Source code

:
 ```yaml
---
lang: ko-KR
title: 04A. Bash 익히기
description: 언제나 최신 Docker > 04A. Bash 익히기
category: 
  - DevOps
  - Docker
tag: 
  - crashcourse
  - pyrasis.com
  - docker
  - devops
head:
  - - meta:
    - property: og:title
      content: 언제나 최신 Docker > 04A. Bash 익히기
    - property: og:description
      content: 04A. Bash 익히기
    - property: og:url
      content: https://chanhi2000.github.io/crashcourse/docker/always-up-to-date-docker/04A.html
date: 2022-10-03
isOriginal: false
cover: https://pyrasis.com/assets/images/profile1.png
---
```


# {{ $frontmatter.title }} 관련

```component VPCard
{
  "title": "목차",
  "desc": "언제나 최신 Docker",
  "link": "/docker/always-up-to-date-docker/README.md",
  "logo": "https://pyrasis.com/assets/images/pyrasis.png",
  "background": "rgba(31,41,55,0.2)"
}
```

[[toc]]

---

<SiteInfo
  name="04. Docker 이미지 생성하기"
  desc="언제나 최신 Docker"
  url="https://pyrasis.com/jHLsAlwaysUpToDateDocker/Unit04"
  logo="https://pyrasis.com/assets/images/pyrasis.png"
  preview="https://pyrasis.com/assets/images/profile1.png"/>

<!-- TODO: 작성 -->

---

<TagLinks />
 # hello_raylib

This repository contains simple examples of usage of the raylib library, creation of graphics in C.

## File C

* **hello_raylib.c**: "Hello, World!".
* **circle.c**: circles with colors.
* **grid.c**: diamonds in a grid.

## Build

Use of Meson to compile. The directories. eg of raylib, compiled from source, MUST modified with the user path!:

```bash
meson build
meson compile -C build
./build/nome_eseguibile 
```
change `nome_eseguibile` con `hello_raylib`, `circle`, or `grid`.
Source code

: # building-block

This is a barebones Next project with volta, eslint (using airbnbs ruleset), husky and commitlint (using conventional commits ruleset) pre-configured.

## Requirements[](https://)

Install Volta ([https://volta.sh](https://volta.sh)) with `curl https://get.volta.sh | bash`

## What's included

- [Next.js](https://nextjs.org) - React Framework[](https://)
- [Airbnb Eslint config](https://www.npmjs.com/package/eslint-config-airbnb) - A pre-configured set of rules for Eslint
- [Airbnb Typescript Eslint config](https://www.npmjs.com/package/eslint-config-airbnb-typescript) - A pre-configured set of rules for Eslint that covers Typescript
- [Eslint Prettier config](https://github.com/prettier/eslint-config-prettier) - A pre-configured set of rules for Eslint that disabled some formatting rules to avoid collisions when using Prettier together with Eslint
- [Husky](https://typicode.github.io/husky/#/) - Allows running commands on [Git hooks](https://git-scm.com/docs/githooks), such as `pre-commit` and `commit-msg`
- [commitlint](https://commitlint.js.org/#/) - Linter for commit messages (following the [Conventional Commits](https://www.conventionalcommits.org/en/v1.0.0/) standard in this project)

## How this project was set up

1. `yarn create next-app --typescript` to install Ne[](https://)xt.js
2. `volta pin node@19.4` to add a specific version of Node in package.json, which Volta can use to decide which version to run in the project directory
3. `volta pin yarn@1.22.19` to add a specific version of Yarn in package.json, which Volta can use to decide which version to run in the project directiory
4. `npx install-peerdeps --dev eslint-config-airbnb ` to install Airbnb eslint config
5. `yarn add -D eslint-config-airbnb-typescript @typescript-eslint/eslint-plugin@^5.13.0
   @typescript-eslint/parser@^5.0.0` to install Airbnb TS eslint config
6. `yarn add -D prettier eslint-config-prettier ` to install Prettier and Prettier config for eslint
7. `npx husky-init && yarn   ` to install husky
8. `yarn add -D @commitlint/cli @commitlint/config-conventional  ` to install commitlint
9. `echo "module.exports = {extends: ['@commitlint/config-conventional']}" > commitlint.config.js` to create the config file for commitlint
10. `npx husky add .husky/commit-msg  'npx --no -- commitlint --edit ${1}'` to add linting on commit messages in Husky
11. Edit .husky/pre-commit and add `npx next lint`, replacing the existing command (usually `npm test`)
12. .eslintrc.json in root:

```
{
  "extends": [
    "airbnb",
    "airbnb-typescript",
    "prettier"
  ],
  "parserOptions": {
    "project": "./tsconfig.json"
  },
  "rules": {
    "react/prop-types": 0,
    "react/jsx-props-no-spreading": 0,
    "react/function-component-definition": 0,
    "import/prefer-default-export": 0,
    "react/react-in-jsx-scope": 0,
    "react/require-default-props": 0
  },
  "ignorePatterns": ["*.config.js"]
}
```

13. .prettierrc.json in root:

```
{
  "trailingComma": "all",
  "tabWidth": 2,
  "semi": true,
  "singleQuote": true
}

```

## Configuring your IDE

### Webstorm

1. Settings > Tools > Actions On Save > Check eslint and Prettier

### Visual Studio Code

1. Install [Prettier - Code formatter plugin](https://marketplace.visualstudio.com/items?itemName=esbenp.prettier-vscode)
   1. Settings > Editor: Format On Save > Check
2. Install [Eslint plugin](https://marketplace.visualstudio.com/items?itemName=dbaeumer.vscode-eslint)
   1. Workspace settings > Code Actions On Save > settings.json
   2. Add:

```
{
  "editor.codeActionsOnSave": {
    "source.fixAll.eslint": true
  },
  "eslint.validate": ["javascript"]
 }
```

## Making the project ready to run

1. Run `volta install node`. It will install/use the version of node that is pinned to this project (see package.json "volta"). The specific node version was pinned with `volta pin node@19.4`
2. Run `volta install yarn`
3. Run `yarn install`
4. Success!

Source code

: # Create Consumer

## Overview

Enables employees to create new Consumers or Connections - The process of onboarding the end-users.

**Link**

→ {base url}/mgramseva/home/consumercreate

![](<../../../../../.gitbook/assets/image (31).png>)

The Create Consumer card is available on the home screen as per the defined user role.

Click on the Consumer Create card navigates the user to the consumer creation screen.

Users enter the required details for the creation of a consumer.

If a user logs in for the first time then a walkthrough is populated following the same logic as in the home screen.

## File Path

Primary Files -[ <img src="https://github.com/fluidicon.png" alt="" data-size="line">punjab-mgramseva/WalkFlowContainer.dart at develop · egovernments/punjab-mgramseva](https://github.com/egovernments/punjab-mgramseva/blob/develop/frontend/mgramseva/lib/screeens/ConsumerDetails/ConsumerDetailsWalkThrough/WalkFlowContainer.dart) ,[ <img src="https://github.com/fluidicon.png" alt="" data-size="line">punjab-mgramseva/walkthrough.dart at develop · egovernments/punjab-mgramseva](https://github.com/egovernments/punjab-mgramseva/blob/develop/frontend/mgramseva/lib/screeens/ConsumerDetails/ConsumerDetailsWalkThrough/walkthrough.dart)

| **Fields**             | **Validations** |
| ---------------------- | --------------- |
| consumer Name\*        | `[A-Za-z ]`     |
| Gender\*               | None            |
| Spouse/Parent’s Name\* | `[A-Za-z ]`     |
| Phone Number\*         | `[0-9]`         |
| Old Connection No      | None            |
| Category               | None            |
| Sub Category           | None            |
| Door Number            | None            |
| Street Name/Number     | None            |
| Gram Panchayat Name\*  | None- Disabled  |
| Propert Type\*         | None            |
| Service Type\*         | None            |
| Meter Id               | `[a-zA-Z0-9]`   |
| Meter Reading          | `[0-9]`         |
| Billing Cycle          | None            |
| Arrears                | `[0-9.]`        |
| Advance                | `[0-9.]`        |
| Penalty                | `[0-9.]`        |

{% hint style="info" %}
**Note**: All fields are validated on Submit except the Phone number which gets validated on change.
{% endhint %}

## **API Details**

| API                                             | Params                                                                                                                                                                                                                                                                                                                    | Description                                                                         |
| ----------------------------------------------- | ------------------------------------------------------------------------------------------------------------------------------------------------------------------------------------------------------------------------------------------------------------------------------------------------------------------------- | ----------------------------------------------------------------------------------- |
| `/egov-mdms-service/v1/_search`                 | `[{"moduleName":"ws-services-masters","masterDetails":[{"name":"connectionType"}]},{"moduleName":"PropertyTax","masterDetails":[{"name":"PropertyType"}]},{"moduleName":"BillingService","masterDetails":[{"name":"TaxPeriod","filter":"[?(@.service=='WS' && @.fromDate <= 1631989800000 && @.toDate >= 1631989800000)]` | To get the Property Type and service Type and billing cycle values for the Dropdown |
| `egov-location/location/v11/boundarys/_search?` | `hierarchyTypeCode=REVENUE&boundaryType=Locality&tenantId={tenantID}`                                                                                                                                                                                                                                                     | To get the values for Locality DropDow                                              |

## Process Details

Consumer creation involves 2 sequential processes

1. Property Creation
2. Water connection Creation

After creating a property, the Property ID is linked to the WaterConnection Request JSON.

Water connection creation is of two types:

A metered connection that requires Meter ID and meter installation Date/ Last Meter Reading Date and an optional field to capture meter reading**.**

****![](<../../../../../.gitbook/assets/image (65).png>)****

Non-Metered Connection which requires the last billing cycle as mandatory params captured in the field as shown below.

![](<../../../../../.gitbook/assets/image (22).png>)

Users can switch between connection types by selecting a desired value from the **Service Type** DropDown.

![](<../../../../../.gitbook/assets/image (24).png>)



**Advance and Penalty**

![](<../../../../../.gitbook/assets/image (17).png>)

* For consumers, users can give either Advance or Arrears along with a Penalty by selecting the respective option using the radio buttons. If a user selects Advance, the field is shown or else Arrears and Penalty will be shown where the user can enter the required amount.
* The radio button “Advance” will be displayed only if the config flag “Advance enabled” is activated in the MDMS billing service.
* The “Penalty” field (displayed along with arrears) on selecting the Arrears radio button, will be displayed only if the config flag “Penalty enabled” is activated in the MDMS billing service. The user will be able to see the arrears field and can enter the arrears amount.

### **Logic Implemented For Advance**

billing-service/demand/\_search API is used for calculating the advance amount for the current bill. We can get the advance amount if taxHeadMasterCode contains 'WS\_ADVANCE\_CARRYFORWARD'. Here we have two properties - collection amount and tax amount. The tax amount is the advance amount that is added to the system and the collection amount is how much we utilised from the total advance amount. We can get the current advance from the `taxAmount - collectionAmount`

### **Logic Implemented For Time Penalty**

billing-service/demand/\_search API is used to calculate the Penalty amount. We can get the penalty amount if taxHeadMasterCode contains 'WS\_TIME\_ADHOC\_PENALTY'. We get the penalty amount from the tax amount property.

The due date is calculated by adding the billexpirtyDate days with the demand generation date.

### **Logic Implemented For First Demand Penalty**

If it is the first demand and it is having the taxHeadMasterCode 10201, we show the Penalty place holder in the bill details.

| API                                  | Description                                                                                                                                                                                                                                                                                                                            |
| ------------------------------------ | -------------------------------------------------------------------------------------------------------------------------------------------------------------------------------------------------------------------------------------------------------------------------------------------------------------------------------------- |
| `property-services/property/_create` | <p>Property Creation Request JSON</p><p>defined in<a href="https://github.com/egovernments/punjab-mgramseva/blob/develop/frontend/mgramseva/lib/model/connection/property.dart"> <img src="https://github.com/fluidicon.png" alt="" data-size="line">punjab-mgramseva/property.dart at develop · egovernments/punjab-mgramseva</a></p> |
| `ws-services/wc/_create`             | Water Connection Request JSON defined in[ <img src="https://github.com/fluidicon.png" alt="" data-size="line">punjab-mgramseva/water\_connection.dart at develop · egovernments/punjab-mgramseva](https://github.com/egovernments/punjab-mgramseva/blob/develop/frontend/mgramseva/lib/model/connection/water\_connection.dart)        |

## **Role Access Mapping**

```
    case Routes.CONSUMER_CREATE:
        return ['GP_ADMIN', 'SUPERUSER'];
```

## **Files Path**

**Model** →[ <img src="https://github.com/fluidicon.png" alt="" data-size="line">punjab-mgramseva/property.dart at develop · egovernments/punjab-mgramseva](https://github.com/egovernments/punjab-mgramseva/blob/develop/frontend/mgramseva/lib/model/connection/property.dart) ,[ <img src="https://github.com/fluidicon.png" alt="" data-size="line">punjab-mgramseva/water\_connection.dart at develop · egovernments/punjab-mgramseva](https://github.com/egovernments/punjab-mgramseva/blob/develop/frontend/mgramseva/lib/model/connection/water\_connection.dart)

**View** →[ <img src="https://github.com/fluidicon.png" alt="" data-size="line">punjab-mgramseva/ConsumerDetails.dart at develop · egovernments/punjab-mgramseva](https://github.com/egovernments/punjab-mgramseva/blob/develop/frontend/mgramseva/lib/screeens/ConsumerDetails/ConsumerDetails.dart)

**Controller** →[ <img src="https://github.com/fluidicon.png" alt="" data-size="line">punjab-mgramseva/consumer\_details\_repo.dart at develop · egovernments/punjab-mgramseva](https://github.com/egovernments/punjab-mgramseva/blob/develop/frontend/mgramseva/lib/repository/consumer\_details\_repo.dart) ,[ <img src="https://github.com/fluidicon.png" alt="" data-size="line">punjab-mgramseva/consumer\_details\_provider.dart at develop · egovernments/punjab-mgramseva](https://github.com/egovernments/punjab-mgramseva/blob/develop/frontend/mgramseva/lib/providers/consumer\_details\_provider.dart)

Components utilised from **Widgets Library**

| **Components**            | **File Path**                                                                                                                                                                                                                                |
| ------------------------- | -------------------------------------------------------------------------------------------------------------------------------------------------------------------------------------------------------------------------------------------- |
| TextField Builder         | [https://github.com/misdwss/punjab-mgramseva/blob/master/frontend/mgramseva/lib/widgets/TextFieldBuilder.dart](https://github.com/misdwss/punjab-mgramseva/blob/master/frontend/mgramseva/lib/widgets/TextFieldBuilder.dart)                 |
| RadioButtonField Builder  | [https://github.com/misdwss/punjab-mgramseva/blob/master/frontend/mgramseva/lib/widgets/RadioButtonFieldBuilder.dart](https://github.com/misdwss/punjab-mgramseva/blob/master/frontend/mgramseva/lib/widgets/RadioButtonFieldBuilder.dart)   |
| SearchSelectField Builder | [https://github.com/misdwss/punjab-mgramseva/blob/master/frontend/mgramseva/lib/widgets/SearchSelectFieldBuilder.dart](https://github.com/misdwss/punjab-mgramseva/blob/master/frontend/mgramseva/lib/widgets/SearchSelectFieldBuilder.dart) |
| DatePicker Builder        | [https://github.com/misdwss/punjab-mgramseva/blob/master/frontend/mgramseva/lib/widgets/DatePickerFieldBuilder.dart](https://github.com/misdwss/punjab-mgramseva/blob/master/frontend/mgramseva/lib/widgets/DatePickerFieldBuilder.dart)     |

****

•••

WHAT YOU SHOULD DO: Could you transcribe the entries above word for word, from the line with "Spouse/Parent’s Name\* |" down to the line with "## **API Details**", keeping both?

TASK RESULT:
| Spouse/Parent’s Name\* | `[A-Za-z ]`     |
| Phone Number\*         | `[0-9]`         |
| Old Connection No      | None            |
| Category               | None            |
| Sub Category           | None            |
| Door Number            | None            |
| Street Name/Number     | None            |
| Gram Panchayat Name\*  | None- Disabled  |
| Propert Type\*         | None            |
| Service Type\*         | None            |
| Meter Id               | `[a-zA-Z0-9]`   |
| Meter Reading          | `[0-9]`         |
| Billing Cycle          | None            |
| Arrears                | `[0-9.]`        |
| Advance                | `[0-9.]`        |
| Penalty                | `[0-9.]`        |

{% hint style="info" %}
**Note**: All fields are validated on Submit except the Phone number which gets validated on change.
{% endhint %}

## **API Details**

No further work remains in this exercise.